◆ **WORK INSTRUCTIONS**
The answer must consist only of the lines from the line with "transition remain subject" to the line with "acceptance. A stale", both included, exactly as they stand below.

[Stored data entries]
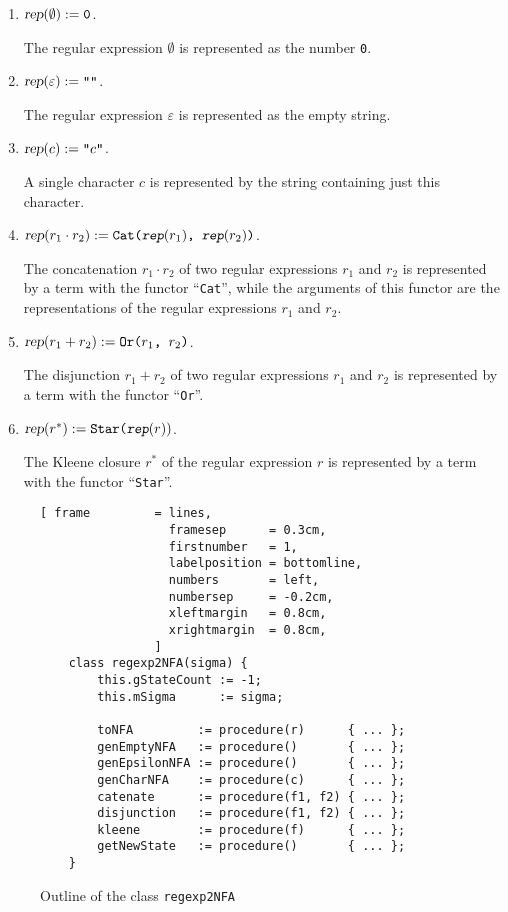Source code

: \begin{enumerate}
\item $\textsl{rep}(\emptyset) := \texttt{0}$.

      The regular expression $\emptyset$ is represented as the number \texttt{0}.
\item $\textsl{rep}(\varepsilon) := \texttt{\symbol{34}\symbol{34}}$.
  
      The regular expression $\varepsilon$ is represented as the empty string.
\item $\textsl{rep}(c) := \texttt{\symbol{34}$c$\symbol{34}}$.

      A single character $c$ is represented by the string containing just this character.
\item $\textsl{rep}(r_1 \cdot r_2) := \texttt{Cat($\textsl{rep}(r_1)$, $\textsl{rep}(r_2)$)}$.
  
      The concatenation $r_1 \cdot r_2$ of two regular expressions $r_1$ and $r_2$ is
      represented by a term with the functor ``\texttt{Cat}'', while the arguments of this
      functor are the representations of the regular expressions $r_1$ and $r_2$.
\item $\textsl{rep}(r_1 + r_2) := \texttt{Or($r_1$, $r_2$)}$.

      The disjunction $r_1 + r_2$ of two regular expressions $r_1$ and $r_2$ is
      represented by a term with the functor ``\texttt{Or}''.

\item $\textsl{rep}(r^*) := \texttt{Star($\textsl{rep}(r))$}$.

      The Kleene closure $r^*$ of the  regular expression $r$ is
      represented by a term with the functor ``\texttt{Star}''.
\end{enumerate}


\begin{figure}[!ht]
\centering
\begin{Verbatim}[ frame         = lines, 
                  framesep      = 0.3cm, 
                  firstnumber   = 1,
                  labelposition = bottomline,
                  numbers       = left,
                  numbersep     = -0.2cm,
                  xleftmargin   = 0.8cm,
                  xrightmargin  = 0.8cm,
                ]
    class regexp2NFA(sigma) {
        this.gStateCount := -1;
        this.mSigma      := sigma;
        
        toNFA         := procedure(r)      { ... };    
        genEmptyNFA   := procedure()       { ... };
        genEpsilonNFA := procedure()       { ... };
        genCharNFA    := procedure(c)      { ... };
        catenate      := procedure(f1, f2) { ... };
        disjunction   := procedure(f1, f2) { ... };
        kleene        := procedure(f)      { ... };
        getNewState   := procedure()       { ... };
    }
\end{Verbatim}
\vspace*{-0.3cm}
\caption{Outline of the class \texttt{regexp2NFA}}
\label{fig:regexp-2-nfa.stlx}
\end{figure}

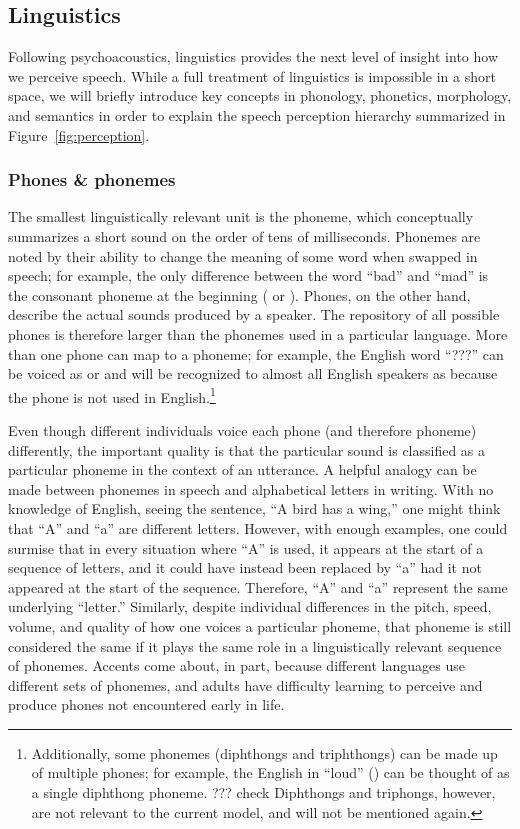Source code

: \subsection{Linguistics}

Following psychoacoustics,
linguistics provides
the next level of insight into
how we perceive speech.
While a full treatment of linguistics
is impossible in a short space,
we will briefly introduce
key concepts in phonology,
phonetics, morphology, and semantics
in order to
explain the speech perception hierarchy
summarized in Figure~\ref{fig:perception}.


\subsubsection{Phones \& phonemes}

The smallest linguistically relevant unit
is the phoneme, which conceptually
summarizes a short sound
on the order of tens of milliseconds.
Phonemes are noted by their ability
to change the meaning of some word
when swapped in speech;
for example, the only difference between
the word ``bad'' and ``mad'' is the
consonant phoneme
at the beginning
( or ).
Phones, on the other hand,
describe the actual sounds
produced by a speaker.
The repository of all possible phones
is therefore larger than the phonemes
used in a particular language.
More than one phone can map
to a phoneme;
for example, the English word
``???'' can be voiced as
\ipa{[???]} or \ipa{[???]}
and will be recognized to
almost all English speakers
as  because
the \ipa{[???]} phone
is not used in English.\footnote{
  Additionally, some phonemes
  (diphthongs and triphthongs)
  can be made up of multiple phones;
  for example, the English \ipa{[aU]}
  in ``loud'' (\ipa{[laUd]})
  can be thought of as a single
  diphthong phoneme. ??? check
  Diphthongs and triphongs, however,
  are not relevant to the current model,
  and will not be mentioned again.}

Even though different individuals
voice each phone
(and therefore phoneme) differently,
the important quality is that
the particular sound is classified
as a particular phoneme
in the context of an utterance.
A helpful analogy can be made between
phonemes in speech
and alphabetical letters in writing.
With no knowledge of English,
seeing the sentence,
``A bird has a wing,''
one might think that ``A'' and ``a''
are different letters.
However, with enough examples,
one could surmise that in every situation
where ``A'' is used, it appears at the
start of a sequence of letters,
and it could have instead
been replaced by ``a''
had it not appeared at the start of the sequence.
Therefore, ``A'' and ``a'' represent
the same underlying ``letter.''
Similarly, despite individual differences
in the pitch, speed, volume, and quality
of how one voices a particular phoneme,
that phoneme is still considered the same
if it plays the same role
in a linguistically relevant sequence of phonemes.
Accents come about, in part,
because different languages use different
sets of phonemes,
and adults have difficulty
learning to perceive and produce
phones not encountered early in life.

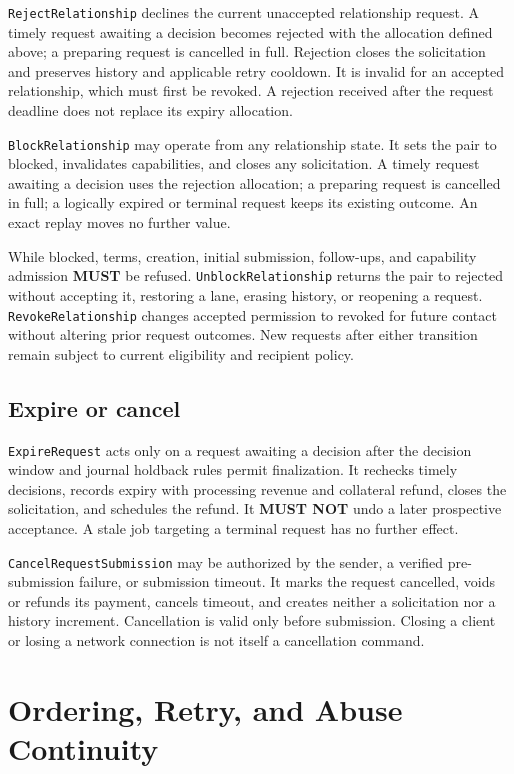 \documentclass[11pt]{article}
\newcommand{\MUST}{\textbf{MUST}}
\newcommand{\MUSTNOT}{\textbf{MUST NOT}}
\begin{document}
\texttt{RejectRelationship} declines the current unaccepted relationship request.
A timely request awaiting a decision becomes rejected with the allocation defined above; a
preparing request is cancelled in full. Rejection closes the solicitation and
preserves history and applicable retry cooldown. It is invalid for an accepted
relationship, which must first be revoked. A rejection received after the request
deadline does not replace its expiry allocation.

\texttt{BlockRelationship} may operate from any relationship state. It sets the
pair to blocked, invalidates capabilities, and closes any solicitation. A timely
request awaiting a decision uses the rejection allocation; a preparing request is cancelled in
full; a logically expired or terminal request keeps its existing outcome. An
exact replay moves no further value.

While blocked, terms, creation, initial submission, follow-ups, and capability
admission \MUST{} be refused. \texttt{UnblockRelationship} returns the pair to
rejected without accepting it, restoring a lane, erasing history, or reopening a
request. \texttt{RevokeRelationship} changes accepted permission to revoked for
future contact without altering prior request outcomes. New requests after either
transition remain subject to current eligibility and recipient policy.

\subsection{Expire or cancel}

\texttt{ExpireRequest} acts only on a request awaiting a decision after the decision window
and journal holdback rules permit finalization. It rechecks timely decisions,
records expiry with processing revenue and collateral refund, closes the
solicitation, and schedules the refund. It \MUSTNOT{} undo a later prospective
acceptance. A stale job targeting a terminal request has no further effect.

\texttt{CancelRequestSubmission} may be authorized by the sender, a verified
pre-submission failure, or submission timeout. It marks the request cancelled,
voids or refunds its payment, cancels timeout, and creates neither a solicitation
nor a history increment. Cancellation is valid only before submission. Closing a
client or losing a network connection is not itself a cancellation command.

\section{Ordering, Retry, and Abuse Continuity}
\end{document}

◆ **RESULT OF THE TASK**
transition remain subject to current eligibility and recipient policy.

\subsection{Expire or cancel}

\texttt{ExpireRequest} acts only on a request awaiting a decision after the decision window
and journal holdback rules permit finalization. It rechecks timely decisions,
records expiry with processing revenue and collateral refund, closes the
solicitation, and schedules the refund. It \MUSTNOT{} undo a later prospective
acceptance. A stale job targeting a terminal request has no further effect.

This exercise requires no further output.